Note: The alternate approach to the above problem is to expand ${{\left( 2a+3b \right)}^{3}}\And {{\left( 2a-3b \right)}^{3}}$ separately in ${{\left( 2a+3b \right)}^{3}}-{{\left( 2a-3b \right)}^{3}}$ and then subtract the expansion of the two cubic identities.
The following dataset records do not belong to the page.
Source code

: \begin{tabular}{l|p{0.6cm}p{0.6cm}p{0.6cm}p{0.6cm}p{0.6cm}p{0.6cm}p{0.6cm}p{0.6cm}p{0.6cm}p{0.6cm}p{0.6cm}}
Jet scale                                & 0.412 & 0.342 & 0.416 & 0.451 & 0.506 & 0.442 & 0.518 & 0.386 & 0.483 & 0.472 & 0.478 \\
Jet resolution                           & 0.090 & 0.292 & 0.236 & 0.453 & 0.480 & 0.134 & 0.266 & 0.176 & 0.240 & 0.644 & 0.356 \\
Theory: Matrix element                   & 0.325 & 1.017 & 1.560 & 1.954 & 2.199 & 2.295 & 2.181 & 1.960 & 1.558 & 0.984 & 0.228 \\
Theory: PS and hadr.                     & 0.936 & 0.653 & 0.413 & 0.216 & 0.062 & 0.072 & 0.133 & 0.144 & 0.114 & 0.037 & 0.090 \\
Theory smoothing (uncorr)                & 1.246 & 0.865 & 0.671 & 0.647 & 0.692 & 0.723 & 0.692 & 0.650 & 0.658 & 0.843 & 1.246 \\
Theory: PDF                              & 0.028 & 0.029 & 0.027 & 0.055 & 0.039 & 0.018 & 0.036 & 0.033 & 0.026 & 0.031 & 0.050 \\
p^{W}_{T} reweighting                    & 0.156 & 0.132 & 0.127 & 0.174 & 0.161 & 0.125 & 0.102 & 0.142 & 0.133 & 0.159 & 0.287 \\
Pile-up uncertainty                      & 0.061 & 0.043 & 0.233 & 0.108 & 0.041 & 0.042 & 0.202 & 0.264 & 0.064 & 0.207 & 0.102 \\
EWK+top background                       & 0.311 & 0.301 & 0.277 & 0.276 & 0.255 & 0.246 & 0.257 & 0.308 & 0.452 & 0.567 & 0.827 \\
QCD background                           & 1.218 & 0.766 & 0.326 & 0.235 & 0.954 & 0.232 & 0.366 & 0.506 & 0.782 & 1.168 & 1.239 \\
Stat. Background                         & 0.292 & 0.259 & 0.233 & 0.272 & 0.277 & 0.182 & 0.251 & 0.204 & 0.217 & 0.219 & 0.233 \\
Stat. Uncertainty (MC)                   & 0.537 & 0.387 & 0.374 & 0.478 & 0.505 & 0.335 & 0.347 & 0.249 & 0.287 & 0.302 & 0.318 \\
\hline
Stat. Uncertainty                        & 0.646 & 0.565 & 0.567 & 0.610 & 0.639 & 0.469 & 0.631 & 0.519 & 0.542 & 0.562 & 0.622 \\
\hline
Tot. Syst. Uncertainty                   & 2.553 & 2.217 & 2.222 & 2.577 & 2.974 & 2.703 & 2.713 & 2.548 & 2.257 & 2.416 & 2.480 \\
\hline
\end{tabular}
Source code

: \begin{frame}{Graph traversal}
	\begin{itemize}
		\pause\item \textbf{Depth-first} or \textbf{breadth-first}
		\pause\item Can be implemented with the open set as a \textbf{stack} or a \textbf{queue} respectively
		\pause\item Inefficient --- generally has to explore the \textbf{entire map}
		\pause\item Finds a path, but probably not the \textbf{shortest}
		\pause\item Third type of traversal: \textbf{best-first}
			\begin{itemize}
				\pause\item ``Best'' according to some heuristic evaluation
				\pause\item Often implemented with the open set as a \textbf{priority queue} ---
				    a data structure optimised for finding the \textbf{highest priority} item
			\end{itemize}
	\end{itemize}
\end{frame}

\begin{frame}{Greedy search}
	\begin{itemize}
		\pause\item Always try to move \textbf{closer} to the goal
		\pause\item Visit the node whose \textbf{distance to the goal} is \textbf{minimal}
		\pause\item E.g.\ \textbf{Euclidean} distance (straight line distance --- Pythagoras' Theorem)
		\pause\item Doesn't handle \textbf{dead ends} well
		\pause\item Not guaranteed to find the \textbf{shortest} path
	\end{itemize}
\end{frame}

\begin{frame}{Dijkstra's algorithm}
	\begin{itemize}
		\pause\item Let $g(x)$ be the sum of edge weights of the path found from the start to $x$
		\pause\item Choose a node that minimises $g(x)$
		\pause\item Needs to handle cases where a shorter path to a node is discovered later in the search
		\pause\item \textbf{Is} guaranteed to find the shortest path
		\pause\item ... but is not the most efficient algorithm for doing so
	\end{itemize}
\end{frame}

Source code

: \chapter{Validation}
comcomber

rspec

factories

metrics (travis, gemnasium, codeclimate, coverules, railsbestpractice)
To expand the cubic expressions we are going to use the following algebraic identity:
$\begin{align}
  & {{\left( x+y \right)}^{3}}={{\left( x \right)}^{3}}+3{{x}^{2}}y+3x{{y}^{2}}+{{y}^{3}}; \\
 & {{\left( x-y \right)}^{3}}={{\left( x \right)}^{3}}-3{{x}^{2}}y+3x{{y}^{2}}-{{y}^{3}} \\
\end{align}$
Then substitute the values of $x=2a;y=3b$ in the above equations we get,
$\begin{align}
  & {{\left( 2a+3b \right)}^{3}}={{\left( 2a \right)}^{3}}+3{{\left( 2a \right)}^{2}}\left( 3b \right)+3\left( 2a \right){{\left( 3b \right)}^{2}}+{{\left( 3b \right)}^{3}}........(1) \\
 & {{\left( 2a-3b \right)}^{3}}={{\left( 2a \right)}^{3}}-3{{\left( 2a \right)}^{2}}\left( 3b \right)+3\left( 2a \right){{\left( 3b \right)}^{2}}-{{\left( 3b \right)}^{3}}..........(2) \\
\end{align}$
Subtracting the above two equation (2) from eq. (1) we get,
$\begin{align}
  & {{\left( 2a+3b \right)}^{3}}-{{\left( 2a-3b \right)}^{3}}=2\left( 3 \right){{\left( 2a \right)}^{2}}\left( 3b \right)+2{{\left( 3b \right)}^{3}} \\
 & \Rightarrow {{\left( 2a+3b \right)}^{3}}-{{\left( 2a-3b \right)}^{3}}=72{{a}^{2}}b+54{{b}^{3}} \\
\end{align}$
Hence, we are getting the same result of simplification as we have shown in the above solution.